El dictador no comprende que la institución de cultura es la lucha contra el miedo, el lugar del pensamiento y la gimnasia de la crítica. Para él, la institución de cultura es peligrosa porque allí se piensa. Pero él sabe que a mayor persecución mayor es el riesgo de perder el poder. Y sabiéndolo, persiste en el ejercicio de la crueldad; éste es su delirio y la piedra que lo aplastará. Sólo hay que resistir, pues el miedo del dictador es la victoria de la bondad, el triunfo de la heteronomía y la virtud del luchador. Nos levantaremos contra el dictador y su corte de aplausos. Sólo soplemos en los pies de barro del dictador y él caerá.

El miedo del dictador

1ra Crónica: El miedo del dictador



Por... Armando Zambrano <Facebook > 

La inquisición legó en la historia de la humanidad una práctica terriblemente inhumana y todo consistía en atacar al “hereje”. La palabra herejía, base fundamental de este Tribunal de Oficio, es una derivación del término griego que significaba “elegir” “querer”, escoger”. El Tribunal de oficio de la Inquisición fundaba su acción en las simples denuncias sin fundamento. Se atacaba la supuesta hechicería y toda práctica contraria a los preceptos de la Sagrada Institución Católica. La herejía se clasificaba en varios delitos: apostasía a la fe, blasfemias, Cismas, Adivinanzas y hechicerías, evocación de brujerías, ensalmos y demonios, delitos cometidos por los no sacerdotes cuando celebraban misa o confesaban sin tener la investidura para hacerlo, etc. Un código de hecho, cerrado, temeroso de la verdad o de la libre práctica se impuso y con ello surgieron los más crueles castigos infligidos al denunciado. El Tribunal de la Santa Inquisición fue una máquina de terror cuyas prácticas generaron diversos métodos de tortura física. El Nombre de la Rosa, hermosa película cuya trama es la búsqueda del libro de Aristóteles: Poética -sobre la risa- ilustra perfectamente la función de dicho Tribunal. En grandes líneas, esta maravillosa película muestra cómo una Abadía benedictina italiana del siglo XIV cae presa del pánico por la muerte misteriosa de uno de sus monjes. El libro de Aristóteles está en el centro de la causa de la extraña muerte de varios monjes. Esta bella película dirigida por Jean-Jacques Annaud muestra cómo la risa era considerada una puerta para burlarse de los infieles. El monje ciego en la película consideraba que la risa no era más que la apertura para el pecado. Este hecho se tradujo como un delito para la Iglesia, pues fuera de la religión no se admitía ninguna libertad de pensamiento. Al final, el Tribunal de la Inquisición condenó, torturó despiadadamente y la biblioteca se prendió en llamas… arde la Abadía… En nuestro país, precisamente en la Plaza Bolívar de Cartagena de Indias, se encuentra el Palacio de la Inquisición. En uno de sus costados, volteando la esquina, hay varias ventanas circulares con barrotes. Allí se lee que por una de estas ventanas se denunciaba a los herejes. Podía darse que si alguien tenía un enemigo una forma de aniquilarlo era denunciándolo falsamente. La hoguera, el martirio, la horca no fallaban.
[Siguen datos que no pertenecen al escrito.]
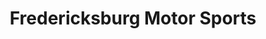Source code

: ---
title: "Fredericksburg Motor Sports"
url: /fredericksburg/fredericksburg-motor-sports/
shop: motorcycle
---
De este Tribunal de oficio aprendieron rápidamente los dictadores. La tortura psicológica, la flagelación física, la persecución ideológica y en general, la práctica del terror. Sólo se requiere ver detenidamente el oleo de Munch –el grito- para ver la crueldad de la persecución. Pero lo que hay allí, en el fondo del inconsciente, es el miedo del dictador. Precisamente porque la libertad de pensar desgarra su ego, le genera pánico y cae presa del delirio de grandeza. Los dictadores son mediocres en sus formas de vida y aducen títulos que ellos mismos son incapaces de poseer. Se presentan como incólumes frente a las mayorías y obedece sin reflexionar ni pensar. Su estructura social está armada sobre ejes de terror y padece de insomnio. Su moral está adornada con el garrote y cree profundamente en el verbo divino. Para ejercer el poder, del cual él es consciente que pronto lo aplastará, el dictador se aferra a las más temibles prácticas de persecución. Iracundo en su forma de decir públicamente la debilidad que lo carcome, el dictador ríe falsamente. Para ver la grandeza de una lucha es justo y necesario detenerse a ver el miedo del dictador.